** Problem statement **
Among the entries below, only the lines from the one with "3 - Plataforma" through the one with "a Pull Request" are to be retyped, exactly and without pictures.
***** Source data
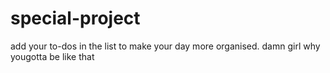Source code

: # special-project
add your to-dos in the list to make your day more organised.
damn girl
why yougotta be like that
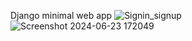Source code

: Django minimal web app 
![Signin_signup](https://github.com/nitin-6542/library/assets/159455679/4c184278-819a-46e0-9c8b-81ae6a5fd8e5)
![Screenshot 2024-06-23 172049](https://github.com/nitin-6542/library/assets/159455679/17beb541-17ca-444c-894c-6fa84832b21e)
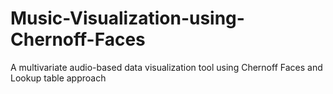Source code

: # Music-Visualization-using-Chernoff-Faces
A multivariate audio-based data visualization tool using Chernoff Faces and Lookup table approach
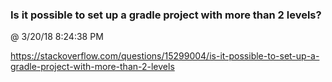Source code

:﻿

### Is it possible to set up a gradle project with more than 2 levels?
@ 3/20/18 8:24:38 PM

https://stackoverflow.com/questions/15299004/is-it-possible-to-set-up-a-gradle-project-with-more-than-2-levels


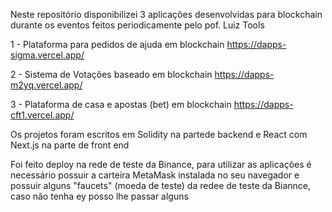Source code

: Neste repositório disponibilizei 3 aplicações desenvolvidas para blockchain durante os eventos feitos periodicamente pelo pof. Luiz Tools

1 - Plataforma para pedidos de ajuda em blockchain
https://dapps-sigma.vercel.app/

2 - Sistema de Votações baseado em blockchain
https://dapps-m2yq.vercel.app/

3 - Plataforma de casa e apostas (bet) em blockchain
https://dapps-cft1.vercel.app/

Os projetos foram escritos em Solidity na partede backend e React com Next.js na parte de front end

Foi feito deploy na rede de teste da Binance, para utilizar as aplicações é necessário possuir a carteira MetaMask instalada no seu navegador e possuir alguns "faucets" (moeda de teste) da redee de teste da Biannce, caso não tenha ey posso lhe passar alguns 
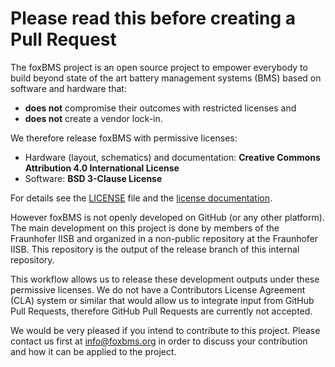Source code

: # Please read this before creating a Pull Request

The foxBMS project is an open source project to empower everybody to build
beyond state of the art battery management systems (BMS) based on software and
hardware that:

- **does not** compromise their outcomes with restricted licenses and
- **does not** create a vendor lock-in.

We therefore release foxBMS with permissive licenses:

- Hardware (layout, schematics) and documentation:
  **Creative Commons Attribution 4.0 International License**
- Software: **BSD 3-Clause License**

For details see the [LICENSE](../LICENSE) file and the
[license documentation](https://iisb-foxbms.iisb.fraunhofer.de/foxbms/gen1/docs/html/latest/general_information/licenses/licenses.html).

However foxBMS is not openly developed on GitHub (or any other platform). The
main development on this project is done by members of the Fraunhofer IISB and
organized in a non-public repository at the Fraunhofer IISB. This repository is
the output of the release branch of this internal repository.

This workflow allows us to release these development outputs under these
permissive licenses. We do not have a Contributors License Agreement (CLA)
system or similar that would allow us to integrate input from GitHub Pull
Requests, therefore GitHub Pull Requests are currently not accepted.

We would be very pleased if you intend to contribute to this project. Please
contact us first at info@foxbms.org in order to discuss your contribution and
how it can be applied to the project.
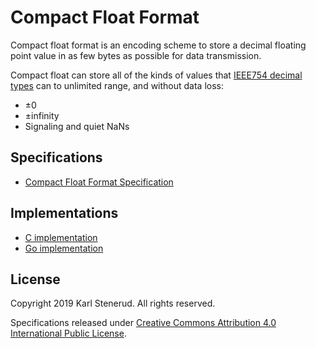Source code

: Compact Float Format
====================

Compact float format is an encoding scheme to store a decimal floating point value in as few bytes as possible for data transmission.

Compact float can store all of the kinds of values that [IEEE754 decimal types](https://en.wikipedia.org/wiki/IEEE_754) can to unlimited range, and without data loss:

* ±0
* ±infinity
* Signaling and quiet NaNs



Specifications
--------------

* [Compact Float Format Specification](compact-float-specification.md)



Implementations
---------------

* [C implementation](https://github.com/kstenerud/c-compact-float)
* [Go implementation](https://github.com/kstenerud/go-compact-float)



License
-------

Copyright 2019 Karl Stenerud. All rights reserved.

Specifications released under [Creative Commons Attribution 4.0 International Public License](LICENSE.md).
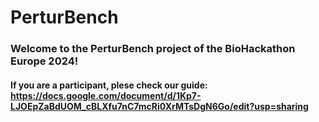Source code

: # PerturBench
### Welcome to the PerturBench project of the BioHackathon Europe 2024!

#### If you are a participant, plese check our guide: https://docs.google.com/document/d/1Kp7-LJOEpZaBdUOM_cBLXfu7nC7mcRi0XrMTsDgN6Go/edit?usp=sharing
**********
***** Source data
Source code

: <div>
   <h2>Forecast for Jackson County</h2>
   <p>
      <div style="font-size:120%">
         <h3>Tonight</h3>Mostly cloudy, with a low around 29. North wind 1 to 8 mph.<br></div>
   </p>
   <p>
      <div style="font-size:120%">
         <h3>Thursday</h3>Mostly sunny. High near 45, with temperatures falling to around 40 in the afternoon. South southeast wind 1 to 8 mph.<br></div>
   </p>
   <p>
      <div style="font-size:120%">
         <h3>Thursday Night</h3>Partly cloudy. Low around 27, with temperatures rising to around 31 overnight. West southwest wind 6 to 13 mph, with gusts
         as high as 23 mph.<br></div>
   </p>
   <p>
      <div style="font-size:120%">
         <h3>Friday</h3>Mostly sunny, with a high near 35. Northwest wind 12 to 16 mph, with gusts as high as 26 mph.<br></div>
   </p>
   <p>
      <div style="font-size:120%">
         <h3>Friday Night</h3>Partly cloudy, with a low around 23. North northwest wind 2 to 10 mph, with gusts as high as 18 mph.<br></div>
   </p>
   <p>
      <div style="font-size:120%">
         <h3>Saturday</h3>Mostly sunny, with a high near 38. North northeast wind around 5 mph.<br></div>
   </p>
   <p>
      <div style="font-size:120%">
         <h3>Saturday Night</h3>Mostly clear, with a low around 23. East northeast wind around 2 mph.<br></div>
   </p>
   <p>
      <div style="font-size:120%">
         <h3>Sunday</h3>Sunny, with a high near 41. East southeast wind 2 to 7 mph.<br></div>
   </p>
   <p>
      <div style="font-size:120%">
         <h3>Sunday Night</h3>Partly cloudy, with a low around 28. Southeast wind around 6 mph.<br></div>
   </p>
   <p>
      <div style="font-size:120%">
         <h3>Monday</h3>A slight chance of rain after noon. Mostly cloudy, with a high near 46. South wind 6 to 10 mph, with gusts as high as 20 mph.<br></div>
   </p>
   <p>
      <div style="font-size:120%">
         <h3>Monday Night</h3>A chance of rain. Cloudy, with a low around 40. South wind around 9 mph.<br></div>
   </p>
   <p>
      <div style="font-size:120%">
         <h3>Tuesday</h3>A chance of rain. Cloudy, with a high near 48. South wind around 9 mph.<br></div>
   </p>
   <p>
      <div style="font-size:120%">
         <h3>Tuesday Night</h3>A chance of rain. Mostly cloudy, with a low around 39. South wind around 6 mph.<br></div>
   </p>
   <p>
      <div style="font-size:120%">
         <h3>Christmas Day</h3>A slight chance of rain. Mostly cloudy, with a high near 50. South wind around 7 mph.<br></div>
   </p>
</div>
**********
***** Source data
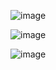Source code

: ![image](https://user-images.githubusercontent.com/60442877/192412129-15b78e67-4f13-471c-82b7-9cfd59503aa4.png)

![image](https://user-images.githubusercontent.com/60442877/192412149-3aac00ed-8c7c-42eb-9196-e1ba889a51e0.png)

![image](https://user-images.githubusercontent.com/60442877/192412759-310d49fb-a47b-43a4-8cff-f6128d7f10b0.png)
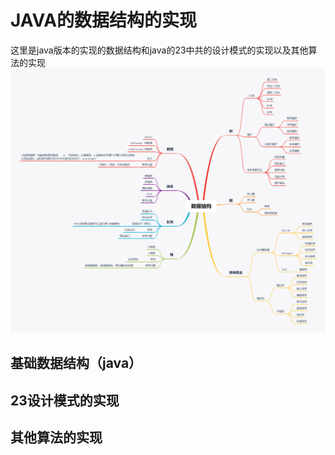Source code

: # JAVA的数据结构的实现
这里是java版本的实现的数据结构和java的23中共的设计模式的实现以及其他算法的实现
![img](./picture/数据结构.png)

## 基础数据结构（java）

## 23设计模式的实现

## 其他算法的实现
**********
** Exercise output **
3 - Plataforma de casa e apostas (bet) em blockchain
https://dapps-cft1.vercel.app/

Os projetos foram escritos em Solidity na partede backend e React com Next.js na parte de front end

Foi feito deploy na rede de teste da Binance, para utilizar as aplicações é necessário possuir a carteira MetaMask instalada no seu navegador e possuir alguns "faucets" (moeda de teste) da redee de teste da Biannce, caso não tenha ey posso lhe passar alguns 
Source code

: # Please read this before creating a Pull Request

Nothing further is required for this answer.